You're welcome, B Daniel. If I can get a good picture of where exactly you've already looked, then perhaps I (and hopefully others) will be able to come up with some other suggestions.
Sometimes you have to go really wide and look at everything you can find on every other person with that surname in the same city or subdivision, in the right time frame, just in case someone you're looking for is also named in that record (a witness to a baptism or marriage, for example, or a beneficiary in the will of a previously unknown relative).
Before (and after) the census records were a) online and then b) indexed, I spent hours going page by page through certain towns and cities in Charlotte County, New Brunswick and Maine (mostly Calais and thereabouts). I was building family trees, going backwards and forwards, and looking for other relatives who might have been listed with known relatives, etc.
Even now, indexes and search engines are not perfect.

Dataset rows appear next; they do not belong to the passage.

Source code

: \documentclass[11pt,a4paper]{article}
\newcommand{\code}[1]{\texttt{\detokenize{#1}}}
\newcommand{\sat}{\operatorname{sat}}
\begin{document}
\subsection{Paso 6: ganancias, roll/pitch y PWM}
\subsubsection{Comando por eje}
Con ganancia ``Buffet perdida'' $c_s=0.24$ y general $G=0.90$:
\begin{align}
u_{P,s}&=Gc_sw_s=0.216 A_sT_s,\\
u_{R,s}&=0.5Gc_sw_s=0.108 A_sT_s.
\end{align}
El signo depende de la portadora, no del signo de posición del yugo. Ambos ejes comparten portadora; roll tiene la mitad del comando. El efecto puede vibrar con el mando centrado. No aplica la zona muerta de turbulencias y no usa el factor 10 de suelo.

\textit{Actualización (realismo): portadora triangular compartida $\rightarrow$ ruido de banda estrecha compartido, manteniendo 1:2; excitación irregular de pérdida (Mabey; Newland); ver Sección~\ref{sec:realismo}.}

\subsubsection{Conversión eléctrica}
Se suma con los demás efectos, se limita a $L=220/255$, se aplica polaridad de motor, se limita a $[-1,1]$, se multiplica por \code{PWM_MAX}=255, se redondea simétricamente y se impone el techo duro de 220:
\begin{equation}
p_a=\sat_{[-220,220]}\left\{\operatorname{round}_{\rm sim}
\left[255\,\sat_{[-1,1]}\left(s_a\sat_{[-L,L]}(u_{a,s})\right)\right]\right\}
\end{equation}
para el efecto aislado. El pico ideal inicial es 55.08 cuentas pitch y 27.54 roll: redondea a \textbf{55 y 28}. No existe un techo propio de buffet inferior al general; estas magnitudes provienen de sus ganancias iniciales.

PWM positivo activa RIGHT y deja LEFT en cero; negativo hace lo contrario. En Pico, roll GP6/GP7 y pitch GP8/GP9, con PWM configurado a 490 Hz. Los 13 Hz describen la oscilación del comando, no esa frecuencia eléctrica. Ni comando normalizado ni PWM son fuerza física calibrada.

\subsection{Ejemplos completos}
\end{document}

If I know the date of someone's death but can't find an obit in a newspaper that's been digitized and put online, I'll go through the paper page by page, for two weeks, starting with the day the person died -- and I've often found what I've been looking for (although not always).
Have you checked the Internet Archive, in case your Worralls might have been mentioned in a book about Saint John, or Nova Scotia, or perhaps about the Worralls themselves? It might also be a good idea to check Mary Jane's married surname. You never know where you might find that one clue that will enable you to break that brick wall.
Yes, I remember visiting a museum in Saint John as a teenager and seeing a big display about that fire.
It's been ages since I've looked at my husband's Nova Scotia side of the family but I know it's really hard (if not impossible) to find early records for people there, too.